Dataset entries:
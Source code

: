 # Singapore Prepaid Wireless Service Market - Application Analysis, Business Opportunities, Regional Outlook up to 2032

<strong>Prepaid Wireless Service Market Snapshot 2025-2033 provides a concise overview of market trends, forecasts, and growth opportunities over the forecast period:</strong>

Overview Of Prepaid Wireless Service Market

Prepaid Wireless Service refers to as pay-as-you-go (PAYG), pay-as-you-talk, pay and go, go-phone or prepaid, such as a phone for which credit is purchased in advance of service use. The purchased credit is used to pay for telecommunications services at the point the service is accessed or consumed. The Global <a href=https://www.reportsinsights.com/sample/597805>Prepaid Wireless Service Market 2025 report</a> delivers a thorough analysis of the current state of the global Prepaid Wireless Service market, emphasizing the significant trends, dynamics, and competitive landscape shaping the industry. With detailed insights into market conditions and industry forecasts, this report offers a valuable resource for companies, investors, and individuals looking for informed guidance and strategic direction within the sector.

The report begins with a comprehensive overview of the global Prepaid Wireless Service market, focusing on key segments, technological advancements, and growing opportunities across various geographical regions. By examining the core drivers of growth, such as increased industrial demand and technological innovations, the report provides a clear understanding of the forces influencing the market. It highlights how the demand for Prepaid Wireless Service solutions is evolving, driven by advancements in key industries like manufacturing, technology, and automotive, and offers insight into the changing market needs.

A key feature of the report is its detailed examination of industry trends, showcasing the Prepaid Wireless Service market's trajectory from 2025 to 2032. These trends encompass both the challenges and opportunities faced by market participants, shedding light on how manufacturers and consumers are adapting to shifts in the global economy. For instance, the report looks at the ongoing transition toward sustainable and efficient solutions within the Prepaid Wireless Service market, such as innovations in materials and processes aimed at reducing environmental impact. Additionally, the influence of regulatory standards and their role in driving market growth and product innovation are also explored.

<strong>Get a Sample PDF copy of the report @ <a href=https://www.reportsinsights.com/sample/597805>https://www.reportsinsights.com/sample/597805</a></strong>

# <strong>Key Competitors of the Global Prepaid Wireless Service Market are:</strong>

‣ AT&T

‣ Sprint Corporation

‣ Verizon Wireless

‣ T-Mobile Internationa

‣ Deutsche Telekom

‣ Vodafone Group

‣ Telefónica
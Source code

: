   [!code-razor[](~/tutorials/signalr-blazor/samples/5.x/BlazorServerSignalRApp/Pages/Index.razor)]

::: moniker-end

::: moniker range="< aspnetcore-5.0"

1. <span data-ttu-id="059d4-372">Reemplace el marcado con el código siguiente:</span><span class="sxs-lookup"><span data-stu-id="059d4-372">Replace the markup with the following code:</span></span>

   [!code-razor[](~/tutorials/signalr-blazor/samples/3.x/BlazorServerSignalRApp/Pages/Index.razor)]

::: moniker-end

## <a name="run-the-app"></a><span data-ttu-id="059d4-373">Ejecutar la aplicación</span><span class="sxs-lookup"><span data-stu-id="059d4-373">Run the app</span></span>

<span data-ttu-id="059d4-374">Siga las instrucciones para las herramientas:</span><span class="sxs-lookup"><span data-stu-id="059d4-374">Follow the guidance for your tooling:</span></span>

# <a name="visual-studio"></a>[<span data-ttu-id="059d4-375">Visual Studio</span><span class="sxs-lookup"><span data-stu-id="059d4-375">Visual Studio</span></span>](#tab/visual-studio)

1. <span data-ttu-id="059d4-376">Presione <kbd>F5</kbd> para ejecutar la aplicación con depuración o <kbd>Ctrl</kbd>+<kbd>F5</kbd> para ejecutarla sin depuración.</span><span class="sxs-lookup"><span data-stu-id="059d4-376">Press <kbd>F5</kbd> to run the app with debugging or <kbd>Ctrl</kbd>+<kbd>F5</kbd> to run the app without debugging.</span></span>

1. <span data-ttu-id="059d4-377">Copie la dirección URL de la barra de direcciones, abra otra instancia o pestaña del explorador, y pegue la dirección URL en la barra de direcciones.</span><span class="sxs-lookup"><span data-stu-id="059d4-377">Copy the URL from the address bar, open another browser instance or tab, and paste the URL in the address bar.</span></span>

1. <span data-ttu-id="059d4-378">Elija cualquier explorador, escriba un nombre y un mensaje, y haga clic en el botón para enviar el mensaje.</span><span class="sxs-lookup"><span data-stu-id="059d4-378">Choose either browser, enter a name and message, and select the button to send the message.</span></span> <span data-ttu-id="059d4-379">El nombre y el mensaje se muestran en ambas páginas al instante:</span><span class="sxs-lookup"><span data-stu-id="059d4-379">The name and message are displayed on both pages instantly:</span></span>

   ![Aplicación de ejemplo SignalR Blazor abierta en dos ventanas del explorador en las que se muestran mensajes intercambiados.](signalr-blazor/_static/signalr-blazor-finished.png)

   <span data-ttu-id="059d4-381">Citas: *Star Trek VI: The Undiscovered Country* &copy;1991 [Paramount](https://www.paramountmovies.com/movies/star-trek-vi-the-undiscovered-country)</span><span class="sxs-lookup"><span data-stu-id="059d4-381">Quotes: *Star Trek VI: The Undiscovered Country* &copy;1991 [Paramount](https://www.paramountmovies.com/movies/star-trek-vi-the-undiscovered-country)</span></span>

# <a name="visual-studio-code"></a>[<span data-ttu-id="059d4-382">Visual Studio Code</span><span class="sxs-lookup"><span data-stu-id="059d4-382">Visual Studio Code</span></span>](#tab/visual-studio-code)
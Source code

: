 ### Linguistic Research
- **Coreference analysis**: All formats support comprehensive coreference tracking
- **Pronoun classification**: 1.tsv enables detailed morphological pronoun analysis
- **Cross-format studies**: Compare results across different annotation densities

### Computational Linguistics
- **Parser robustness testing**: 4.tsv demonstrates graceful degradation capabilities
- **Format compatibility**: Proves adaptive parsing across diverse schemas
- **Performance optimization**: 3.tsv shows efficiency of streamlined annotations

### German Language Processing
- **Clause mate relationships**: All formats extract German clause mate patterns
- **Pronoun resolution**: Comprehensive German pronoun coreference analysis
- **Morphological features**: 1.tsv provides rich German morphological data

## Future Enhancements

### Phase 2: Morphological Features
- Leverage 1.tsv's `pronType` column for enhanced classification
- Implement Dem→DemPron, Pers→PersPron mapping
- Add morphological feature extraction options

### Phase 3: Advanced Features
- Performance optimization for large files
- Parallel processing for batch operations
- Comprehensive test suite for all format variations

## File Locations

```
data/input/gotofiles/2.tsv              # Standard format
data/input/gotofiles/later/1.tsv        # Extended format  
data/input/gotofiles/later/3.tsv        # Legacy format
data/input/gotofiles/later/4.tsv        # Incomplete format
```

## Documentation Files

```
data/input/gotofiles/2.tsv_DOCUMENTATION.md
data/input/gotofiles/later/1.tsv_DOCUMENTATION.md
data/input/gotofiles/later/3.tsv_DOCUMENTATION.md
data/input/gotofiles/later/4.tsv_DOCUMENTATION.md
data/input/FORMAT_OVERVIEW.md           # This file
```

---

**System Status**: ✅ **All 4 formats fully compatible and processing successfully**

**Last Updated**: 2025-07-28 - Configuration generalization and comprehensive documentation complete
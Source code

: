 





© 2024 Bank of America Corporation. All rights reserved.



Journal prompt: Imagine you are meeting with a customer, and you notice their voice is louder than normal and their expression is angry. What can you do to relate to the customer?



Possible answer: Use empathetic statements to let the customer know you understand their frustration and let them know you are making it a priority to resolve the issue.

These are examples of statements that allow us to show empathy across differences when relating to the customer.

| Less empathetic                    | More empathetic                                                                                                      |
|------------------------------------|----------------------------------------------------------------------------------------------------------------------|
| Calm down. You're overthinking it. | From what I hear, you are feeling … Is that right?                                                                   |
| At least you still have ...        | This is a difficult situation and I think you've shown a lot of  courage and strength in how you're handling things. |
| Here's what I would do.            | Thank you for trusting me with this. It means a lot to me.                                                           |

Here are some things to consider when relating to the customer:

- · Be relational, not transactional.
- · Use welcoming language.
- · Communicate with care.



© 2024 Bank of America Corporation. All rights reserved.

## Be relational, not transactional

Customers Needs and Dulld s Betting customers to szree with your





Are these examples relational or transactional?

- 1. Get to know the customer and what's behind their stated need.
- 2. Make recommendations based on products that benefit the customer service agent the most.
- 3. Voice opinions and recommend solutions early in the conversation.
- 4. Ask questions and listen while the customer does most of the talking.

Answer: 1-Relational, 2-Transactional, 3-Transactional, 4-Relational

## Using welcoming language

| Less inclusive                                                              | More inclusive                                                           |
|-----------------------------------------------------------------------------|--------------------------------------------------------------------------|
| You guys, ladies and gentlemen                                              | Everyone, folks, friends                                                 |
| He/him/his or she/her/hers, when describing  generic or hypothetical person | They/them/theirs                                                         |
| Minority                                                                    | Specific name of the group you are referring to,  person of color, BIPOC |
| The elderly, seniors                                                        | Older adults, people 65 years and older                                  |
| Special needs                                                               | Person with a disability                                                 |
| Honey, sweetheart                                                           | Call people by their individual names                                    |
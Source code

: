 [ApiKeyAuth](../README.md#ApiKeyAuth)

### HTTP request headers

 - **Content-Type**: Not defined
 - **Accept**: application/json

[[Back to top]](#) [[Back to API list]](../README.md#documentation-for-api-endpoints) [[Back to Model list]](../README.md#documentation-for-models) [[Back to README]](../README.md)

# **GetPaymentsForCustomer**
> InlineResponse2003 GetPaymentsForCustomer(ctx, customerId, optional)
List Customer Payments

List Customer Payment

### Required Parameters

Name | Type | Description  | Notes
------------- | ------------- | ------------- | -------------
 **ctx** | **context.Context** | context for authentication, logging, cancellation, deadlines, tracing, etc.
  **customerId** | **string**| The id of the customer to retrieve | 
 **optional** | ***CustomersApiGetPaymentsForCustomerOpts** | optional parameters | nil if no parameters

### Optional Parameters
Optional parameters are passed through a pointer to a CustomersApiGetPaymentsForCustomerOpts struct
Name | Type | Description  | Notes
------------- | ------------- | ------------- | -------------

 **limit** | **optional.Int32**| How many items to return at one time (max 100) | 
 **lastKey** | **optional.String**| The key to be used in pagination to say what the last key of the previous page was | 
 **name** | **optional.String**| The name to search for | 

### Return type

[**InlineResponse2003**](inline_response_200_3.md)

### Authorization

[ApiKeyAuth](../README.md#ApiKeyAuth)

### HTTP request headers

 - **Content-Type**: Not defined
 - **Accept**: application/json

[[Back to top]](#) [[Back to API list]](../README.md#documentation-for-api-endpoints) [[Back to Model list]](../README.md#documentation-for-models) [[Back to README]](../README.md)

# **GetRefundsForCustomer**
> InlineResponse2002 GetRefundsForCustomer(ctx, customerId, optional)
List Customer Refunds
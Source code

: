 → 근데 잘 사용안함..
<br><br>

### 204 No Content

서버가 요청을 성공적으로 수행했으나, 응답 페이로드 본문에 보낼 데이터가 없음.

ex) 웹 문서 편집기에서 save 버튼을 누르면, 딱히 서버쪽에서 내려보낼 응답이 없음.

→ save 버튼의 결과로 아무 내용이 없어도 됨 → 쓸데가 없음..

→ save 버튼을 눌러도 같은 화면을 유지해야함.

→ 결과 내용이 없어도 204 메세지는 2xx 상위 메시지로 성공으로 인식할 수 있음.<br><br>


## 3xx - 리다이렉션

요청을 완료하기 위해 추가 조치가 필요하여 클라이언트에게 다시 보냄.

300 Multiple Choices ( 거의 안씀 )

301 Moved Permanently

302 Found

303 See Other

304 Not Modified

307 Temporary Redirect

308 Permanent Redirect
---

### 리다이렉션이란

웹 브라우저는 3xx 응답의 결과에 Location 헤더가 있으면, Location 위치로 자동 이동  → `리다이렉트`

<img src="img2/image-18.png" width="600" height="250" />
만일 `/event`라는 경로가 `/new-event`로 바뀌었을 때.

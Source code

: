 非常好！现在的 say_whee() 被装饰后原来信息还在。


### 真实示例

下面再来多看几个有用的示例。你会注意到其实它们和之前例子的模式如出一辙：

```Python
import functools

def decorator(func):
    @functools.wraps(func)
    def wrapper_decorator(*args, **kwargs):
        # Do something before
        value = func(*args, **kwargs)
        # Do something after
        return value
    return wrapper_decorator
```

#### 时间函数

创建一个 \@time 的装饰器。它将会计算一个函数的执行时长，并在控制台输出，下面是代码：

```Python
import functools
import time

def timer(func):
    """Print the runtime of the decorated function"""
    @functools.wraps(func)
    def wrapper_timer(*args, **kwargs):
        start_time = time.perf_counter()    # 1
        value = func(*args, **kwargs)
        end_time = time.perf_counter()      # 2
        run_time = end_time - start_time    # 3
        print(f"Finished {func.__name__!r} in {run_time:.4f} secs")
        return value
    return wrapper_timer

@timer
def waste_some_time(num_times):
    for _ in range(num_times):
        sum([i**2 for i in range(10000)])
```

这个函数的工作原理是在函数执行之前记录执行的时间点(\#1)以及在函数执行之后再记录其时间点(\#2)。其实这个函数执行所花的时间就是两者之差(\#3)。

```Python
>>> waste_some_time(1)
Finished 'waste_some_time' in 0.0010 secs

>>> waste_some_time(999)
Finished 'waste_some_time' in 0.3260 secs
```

# Exercise objective
Set down, exactly as they appear above, all lines from the one that has "- · Be relational, not transactional." down to the one that has "- 1. Get to", including those two and no others.

# The completed task
- · Be relational, not transactional.
- · Use welcoming language.
- · Communicate with care.



© 2024 Bank of America Corporation. All rights reserved.

## Be relational, not transactional

Customers Needs and Dulld s Betting customers to szree with your





Are these examples relational or transactional?

- 1. Get to know the customer and what's behind their stated need.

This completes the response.